Setelah selesai acara makan, aku menunggu Andri di dalam kamar, sedangkan Andri sedang membereskan meja dan mencuci piring-piring yang kotor. Tadinya aku mau membantu mencuci piring, namun dilarang Andri, katanya nggak baik kalau tamu ikut bantu beres-beres rumah.

"Hen... Lo mau dibuatin kopi atau teh?"

"Kopi hitam aja ya, A. Makasih Aa," jawabku. Andri orangnya perhatian banget. Membuatku merasa nyaman dan betah tinggal disini, walaupun disini ngga ada fasilitas seperti dirumahku.

"Hen... kopinya gue taruh di meja ya. Lo pasti kekenyangan kan? Tiduran aja dulu."

"Iya A. Masakan Tante enak banget. Suka lupa diri kalau makan di sini."

"Harus gitu. Gue suka banget liat lo makannya banyak. Gue lanjutin bikin PR dulu ya..."

"Aa...."

"Ya, Hen?"

"Aa nggak marah kan sama aku gara-gara tadi?"

"Nggak kok, tapi gue nggak tega sama nyokap. Takutnya beliau nggak punya uang."

"Aa... aku aja atuh yang bayar."

"Nggak mau ah... Ntar aja gue pikirin lagi."

"Atuh A.... ke aku teh meuni gitu."

"Iya Hendra.... Udah ya jangan dibahas."

"Tapi Aa harus ikut. Pokoknya kalau Aa nggak ikut, Aku juga nggak akan ikut"
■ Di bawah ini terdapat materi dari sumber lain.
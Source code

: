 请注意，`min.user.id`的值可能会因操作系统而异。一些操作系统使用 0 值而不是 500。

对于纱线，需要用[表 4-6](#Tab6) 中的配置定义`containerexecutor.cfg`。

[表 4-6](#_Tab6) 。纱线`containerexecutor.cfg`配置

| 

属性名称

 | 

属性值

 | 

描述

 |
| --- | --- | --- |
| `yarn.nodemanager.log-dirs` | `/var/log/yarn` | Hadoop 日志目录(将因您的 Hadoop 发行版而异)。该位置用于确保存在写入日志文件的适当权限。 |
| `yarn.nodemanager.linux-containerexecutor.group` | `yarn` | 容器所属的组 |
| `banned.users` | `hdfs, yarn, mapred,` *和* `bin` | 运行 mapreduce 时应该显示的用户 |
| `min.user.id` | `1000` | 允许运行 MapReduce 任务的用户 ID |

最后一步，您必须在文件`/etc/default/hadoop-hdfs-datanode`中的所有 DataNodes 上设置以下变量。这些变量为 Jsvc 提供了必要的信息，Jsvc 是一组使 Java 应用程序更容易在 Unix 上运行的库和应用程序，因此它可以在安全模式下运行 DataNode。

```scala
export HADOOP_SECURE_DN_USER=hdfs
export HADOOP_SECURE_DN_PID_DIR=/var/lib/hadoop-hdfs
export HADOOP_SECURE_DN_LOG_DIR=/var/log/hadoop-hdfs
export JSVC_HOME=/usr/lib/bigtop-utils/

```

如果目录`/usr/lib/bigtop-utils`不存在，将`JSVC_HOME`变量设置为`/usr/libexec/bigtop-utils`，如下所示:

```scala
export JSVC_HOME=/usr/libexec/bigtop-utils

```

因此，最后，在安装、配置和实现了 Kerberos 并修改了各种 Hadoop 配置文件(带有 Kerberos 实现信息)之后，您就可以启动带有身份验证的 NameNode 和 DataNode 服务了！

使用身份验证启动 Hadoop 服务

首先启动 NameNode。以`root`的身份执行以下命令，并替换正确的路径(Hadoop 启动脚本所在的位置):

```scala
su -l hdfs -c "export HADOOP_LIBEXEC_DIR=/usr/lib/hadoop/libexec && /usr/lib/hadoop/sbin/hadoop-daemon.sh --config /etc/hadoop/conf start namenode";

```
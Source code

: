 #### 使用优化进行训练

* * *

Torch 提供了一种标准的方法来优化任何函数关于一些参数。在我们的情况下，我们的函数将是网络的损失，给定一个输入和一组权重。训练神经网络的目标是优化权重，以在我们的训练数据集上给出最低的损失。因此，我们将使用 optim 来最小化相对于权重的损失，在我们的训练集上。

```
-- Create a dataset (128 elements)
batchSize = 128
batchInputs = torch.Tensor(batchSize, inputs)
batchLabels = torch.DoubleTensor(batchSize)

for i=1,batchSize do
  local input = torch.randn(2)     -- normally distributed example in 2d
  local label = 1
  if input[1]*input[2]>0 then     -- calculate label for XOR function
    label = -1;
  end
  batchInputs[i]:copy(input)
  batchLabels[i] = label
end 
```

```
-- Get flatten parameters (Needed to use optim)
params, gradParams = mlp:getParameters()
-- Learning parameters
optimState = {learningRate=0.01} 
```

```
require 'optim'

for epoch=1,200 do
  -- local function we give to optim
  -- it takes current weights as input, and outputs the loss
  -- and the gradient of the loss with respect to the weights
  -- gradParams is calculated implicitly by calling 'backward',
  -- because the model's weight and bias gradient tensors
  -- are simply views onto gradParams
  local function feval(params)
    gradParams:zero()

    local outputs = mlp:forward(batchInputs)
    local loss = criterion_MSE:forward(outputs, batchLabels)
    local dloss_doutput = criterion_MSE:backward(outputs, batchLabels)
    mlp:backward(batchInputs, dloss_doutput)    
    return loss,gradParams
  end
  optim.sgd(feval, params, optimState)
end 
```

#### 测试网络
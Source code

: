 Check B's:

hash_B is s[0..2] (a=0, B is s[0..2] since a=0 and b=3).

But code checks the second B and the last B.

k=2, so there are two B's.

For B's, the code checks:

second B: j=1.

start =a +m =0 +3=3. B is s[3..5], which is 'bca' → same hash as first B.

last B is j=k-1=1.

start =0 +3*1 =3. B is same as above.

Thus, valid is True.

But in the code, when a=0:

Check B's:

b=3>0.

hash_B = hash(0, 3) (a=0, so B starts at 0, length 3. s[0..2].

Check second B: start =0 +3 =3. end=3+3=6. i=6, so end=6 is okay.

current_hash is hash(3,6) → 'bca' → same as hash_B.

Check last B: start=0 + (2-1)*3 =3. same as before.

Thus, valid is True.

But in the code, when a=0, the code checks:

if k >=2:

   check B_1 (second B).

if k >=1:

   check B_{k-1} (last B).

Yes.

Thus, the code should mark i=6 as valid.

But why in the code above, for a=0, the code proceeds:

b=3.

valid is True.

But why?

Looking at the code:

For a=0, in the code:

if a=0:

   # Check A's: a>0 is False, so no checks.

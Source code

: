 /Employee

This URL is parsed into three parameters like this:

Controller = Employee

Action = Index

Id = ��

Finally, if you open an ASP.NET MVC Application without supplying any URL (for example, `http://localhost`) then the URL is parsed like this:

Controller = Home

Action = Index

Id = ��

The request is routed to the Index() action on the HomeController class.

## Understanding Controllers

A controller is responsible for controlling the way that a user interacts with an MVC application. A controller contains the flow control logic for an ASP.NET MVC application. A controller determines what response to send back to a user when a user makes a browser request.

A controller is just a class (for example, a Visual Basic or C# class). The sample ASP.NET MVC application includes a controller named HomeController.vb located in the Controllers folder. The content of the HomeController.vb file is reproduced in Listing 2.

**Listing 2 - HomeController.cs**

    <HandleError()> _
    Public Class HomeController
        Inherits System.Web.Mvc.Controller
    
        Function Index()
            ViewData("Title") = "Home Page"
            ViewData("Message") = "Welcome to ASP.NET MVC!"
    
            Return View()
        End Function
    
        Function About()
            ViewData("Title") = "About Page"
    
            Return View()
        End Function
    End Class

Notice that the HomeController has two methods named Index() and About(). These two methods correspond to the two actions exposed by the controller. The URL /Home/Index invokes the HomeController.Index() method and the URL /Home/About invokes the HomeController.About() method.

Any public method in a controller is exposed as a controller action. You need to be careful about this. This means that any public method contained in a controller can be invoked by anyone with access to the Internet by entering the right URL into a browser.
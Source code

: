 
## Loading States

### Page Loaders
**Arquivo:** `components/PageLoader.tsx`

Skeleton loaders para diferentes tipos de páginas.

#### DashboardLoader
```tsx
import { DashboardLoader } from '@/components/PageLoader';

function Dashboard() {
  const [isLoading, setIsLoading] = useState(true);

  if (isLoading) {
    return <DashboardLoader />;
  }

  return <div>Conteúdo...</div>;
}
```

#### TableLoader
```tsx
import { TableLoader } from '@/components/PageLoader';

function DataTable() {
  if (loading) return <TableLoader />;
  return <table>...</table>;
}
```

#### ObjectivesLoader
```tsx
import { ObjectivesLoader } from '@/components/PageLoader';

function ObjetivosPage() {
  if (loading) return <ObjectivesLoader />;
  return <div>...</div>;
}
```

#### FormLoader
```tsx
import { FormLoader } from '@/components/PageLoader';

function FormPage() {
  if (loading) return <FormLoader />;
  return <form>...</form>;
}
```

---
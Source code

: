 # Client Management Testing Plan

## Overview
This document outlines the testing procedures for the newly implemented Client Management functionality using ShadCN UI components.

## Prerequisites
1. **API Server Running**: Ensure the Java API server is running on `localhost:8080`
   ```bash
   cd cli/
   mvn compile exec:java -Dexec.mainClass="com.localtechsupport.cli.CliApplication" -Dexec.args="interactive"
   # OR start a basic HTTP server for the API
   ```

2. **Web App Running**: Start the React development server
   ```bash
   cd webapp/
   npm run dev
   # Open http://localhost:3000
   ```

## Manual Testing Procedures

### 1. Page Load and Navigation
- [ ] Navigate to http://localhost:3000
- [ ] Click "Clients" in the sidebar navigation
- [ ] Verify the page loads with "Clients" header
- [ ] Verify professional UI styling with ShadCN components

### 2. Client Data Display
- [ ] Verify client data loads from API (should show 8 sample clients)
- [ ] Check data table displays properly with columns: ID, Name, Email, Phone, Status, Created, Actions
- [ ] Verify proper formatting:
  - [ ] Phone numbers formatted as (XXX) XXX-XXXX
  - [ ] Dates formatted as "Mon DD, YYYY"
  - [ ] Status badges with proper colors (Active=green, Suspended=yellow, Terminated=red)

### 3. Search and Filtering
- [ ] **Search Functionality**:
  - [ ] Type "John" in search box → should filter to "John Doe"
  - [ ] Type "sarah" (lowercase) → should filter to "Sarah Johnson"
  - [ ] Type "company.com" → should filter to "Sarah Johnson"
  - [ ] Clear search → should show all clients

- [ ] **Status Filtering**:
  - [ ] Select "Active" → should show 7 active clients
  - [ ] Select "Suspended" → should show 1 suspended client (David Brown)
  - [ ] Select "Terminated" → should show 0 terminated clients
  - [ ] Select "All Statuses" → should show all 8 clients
"Lo itu Hen... Gue usahain semaksimal mungkin buat ikut ya. Udah jangan bahas lagi. Bahas yang lain aja."

"Siap A."

Aku tidak membahas lagi permasalahan study tour. Kulihat Andri serius mengerjakan PR Fisika. Tanpa terasa akupun terlelap. Kurasakan ada yang memelukku dari belakang, kesadaranku masih belum pulih 100%. Aku berada di mana ya sekarang. Setelah aku ingat-ingat kembali, aku berada di kamarnya Andri. Badanku terasa sangat gerah. Mungkin karena aku tidak terbiasa tidur tidak menyalakan AC.

"Aa...." Ucapku agar Andri terbangun.

"Kenapa, Hen?"

"Gerah A."

Andri pun melepas pelukan dari tubuhku, kemudian dia beranjak dari kasurnya. Apa yang dia lakukan? Ternyata dia mengambil buku tipis dan mengipasi ku.

"Aa.... Udah tidur aja. Nggak usah dikipasin gitu." aku menyuruh Andri untuk tidur kembali.

"Iya, Hen."

Kulihat Andri tidur di lantai dan kepalanya direbahkan dikasur busa yang aku gunakan untuk tidur.

"A... tidurnya di atas atuh," Pintaku.

"Kan lo kepanasan. Maaf ya, Hen kalau nggak nyaman."

"Atuh A.... pengen dipeluk lagi."

"Iya Hendra."

Kemudian Andri tidur di samping kembali. Dan dia memeluk tubuhku dari belakang. Biasanya aku merasa risih kalau tidur sambil dipeluk lelaki. Tapi kenapa sekarang dipeluk Andri aku tidak merasa risih? Aku merasa sangat nyaman. Mungkin karena selama ini aku tidak merasakan sesosok kakak, karena aku anak tunggal. Kepalaku terasa ada yang mengusap-usap.

"Tidur ya, Hen..."

"Iya Aa..." jawabku, tanpa terasa akupun terlelap.

**

Oktaviandri

Gue cek kembali barang-barang yang akan dibawa ke Jogjakarta. Jika dilihat di itinerary, total wisata 4 hari 3 malam. Setelah dirasa lengkap, gue tutup tas ransel dan membawanya keluar kamar. Gue lihat Ibu sedang menyiapkan makan siang. Gue mendekati beliau dan mencium kedua pipinya.

"Udah beres persiapannya?"

"Udah dong, Bu."

"Bentar ya, ibu ambilin uang jajan untuk kamu."

"Nggak usah, Bu. Andri masih ada uang kok."

"Kamu punya uang dari mana?"

"Dari uang jajan harian yang dikumpul selama sebulan."

"Jadi selama ini kamu nggak pernah jajan di sekolah?"

"Nggak Bu, Andri nggak mau ngerepotin ibu terus. Ibu kan udah bayar untuk biaya study tour-nya"

"Ibu sangat beruntung punya kamu, Sayang..." Sambil menitikkan air mata

"Bu, jangan nangis ya. Andri sayang banget sama Ibu. Andri sebenarnya nggak tega ninggalin ibu sendirian di sini."

"Nggak apa-apa, Sayang. Kamu kan belum pernah ke kota kelahiran ibu dan bapakmu."

"Bu, makan siang yuk..."

"Nggak nunggu Nak Hendra? Katanya mau jemput kamu."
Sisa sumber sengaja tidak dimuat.